**Problem statement**
Exact repetition of the whole listing is what this exercise asks for.

**Data excerpts**
───

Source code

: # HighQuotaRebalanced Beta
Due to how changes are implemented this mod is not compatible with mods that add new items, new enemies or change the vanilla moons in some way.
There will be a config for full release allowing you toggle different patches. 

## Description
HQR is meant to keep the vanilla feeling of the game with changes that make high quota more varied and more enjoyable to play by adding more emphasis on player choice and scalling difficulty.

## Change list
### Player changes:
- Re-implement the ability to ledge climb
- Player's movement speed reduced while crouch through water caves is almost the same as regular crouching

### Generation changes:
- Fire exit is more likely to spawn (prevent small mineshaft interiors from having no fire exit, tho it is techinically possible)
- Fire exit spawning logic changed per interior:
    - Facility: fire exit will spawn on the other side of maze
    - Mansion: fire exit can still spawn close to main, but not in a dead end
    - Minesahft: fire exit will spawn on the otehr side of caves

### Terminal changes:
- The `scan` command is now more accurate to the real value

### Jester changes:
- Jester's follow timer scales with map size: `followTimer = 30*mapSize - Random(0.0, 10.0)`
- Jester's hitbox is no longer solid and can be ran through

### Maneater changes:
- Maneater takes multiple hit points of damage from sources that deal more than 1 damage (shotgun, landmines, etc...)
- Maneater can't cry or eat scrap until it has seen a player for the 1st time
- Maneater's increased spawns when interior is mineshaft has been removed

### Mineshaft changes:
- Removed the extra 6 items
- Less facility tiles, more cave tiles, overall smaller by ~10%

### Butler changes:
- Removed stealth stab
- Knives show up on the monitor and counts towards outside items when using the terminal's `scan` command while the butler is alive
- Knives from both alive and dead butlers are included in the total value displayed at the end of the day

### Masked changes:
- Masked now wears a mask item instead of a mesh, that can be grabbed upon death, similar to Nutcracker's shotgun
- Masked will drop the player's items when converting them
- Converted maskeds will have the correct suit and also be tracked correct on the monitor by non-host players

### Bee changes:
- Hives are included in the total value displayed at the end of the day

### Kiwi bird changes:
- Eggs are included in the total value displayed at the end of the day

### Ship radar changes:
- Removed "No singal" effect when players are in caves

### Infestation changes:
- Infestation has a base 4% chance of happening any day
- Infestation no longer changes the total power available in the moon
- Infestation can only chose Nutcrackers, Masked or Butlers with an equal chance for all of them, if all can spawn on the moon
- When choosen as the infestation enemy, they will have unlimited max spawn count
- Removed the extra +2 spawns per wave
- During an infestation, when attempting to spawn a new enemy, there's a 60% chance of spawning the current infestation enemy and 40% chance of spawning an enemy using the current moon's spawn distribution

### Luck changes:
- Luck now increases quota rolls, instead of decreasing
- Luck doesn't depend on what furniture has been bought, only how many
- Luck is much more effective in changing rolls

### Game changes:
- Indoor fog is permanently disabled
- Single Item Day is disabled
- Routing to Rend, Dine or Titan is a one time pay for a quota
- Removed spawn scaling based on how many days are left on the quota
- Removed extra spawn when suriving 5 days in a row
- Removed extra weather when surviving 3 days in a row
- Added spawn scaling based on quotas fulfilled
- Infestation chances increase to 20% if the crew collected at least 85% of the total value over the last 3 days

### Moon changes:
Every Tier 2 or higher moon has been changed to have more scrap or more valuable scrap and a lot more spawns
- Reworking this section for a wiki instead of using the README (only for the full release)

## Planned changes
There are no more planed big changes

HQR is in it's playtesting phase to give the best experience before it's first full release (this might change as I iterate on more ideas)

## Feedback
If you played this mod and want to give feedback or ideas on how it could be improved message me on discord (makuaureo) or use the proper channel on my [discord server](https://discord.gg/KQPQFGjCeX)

───

**Response area**
Source code

: # HighQuotaRebalanced Beta
Due to how changes are implemented this mod is not compatible with mods that add new items, new enemies or change the vanilla moons in some way.
There will be a config for full release allowing you toggle different patches. 

## Description
HQR is meant to keep the vanilla feeling of the game with changes that make high quota more varied and more enjoyable to play by adding more emphasis on player choice and scalling difficulty.

## Change list
### Player changes:
- Re-implement the ability to ledge climb
- Player's movement speed reduced while crouch through water caves is almost the same as regular crouching

### Generation changes:
- Fire exit is more likely to spawn (prevent small mineshaft interiors from having no fire exit, tho it is techinically possible)
- Fire exit spawning logic changed per interior:
    - Facility: fire exit will spawn on the other side of maze
    - Mansion: fire exit can still spawn close to main, but not in a dead end
    - Minesahft: fire exit will spawn on the otehr side of caves

### Terminal changes:
- The `scan` command is now more accurate to the real value

### Jester changes:
- Jester's follow timer scales with map size: `followTimer = 30*mapSize - Random(0.0, 10.0)`
- Jester's hitbox is no longer solid and can be ran through

### Maneater changes:
- Maneater takes multiple hit points of damage from sources that deal more than 1 damage (shotgun, landmines, etc...)
- Maneater can't cry or eat scrap until it has seen a player for the 1st time
- Maneater's increased spawns when interior is mineshaft has been removed

### Mineshaft changes:
- Removed the extra 6 items
- Less facility tiles, more cave tiles, overall smaller by ~10%

### Butler changes:
- Removed stealth stab
- Knives show up on the monitor and counts towards outside items when using the terminal's `scan` command while the butler is alive
- Knives from both alive and dead butlers are included in the total value displayed at the end of the day

### Masked changes:
- Masked now wears a mask item instead of a mesh, that can be grabbed upon death, similar to Nutcracker's shotgun
- Masked will drop the player's items when converting them
- Converted maskeds will have the correct suit and also be tracked correct on the monitor by non-host players

### Bee changes:
- Hives are included in the total value displayed at the end of the day

### Kiwi bird changes:
- Eggs are included in the total value displayed at the end of the day

### Ship radar changes:
- Removed "No singal" effect when players are in caves

### Infestation changes:
- Infestation has a base 4% chance of happening any day
- Infestation no longer changes the total power available in the moon
- Infestation can only chose Nutcrackers, Masked or Butlers with an equal chance for all of them, if all can spawn on the moon
- When choosen as the infestation enemy, they will have unlimited max spawn count
- Removed the extra +2 spawns per wave
- During an infestation, when attempting to spawn a new enemy, there's a 60% chance of spawning the current infestation enemy and 40% chance of spawning an enemy using the current moon's spawn distribution

### Luck changes:
- Luck now increases quota rolls, instead of decreasing
- Luck doesn't depend on what furniture has been bought, only how many
- Luck is much more effective in changing rolls

### Game changes:
- Indoor fog is permanently disabled
- Single Item Day is disabled
- Routing to Rend, Dine or Titan is a one time pay for a quota
- Removed spawn scaling based on how many days are left on the quota
- Removed extra spawn when suriving 5 days in a row
- Removed extra weather when surviving 3 days in a row
- Added spawn scaling based on quotas fulfilled
- Infestation chances increase to 20% if the crew collected at least 85% of the total value over the last 3 days

### Moon changes:
Every Tier 2 or higher moon has been changed to have more scrap or more valuable scrap and a lot more spawns
- Reworking this section for a wiki instead of using the README (only for the full release)

## Planned changes
There are no more planed big changes

HQR is in it's playtesting phase to give the best experience before it's first full release (this might change as I iterate on more ideas)

## Feedback
If you played this mod and want to give feedback or ideas on how it could be improved message me on discord (makuaureo) or use the proper channel on my [discord server](https://discord.gg/KQPQFGjCeX)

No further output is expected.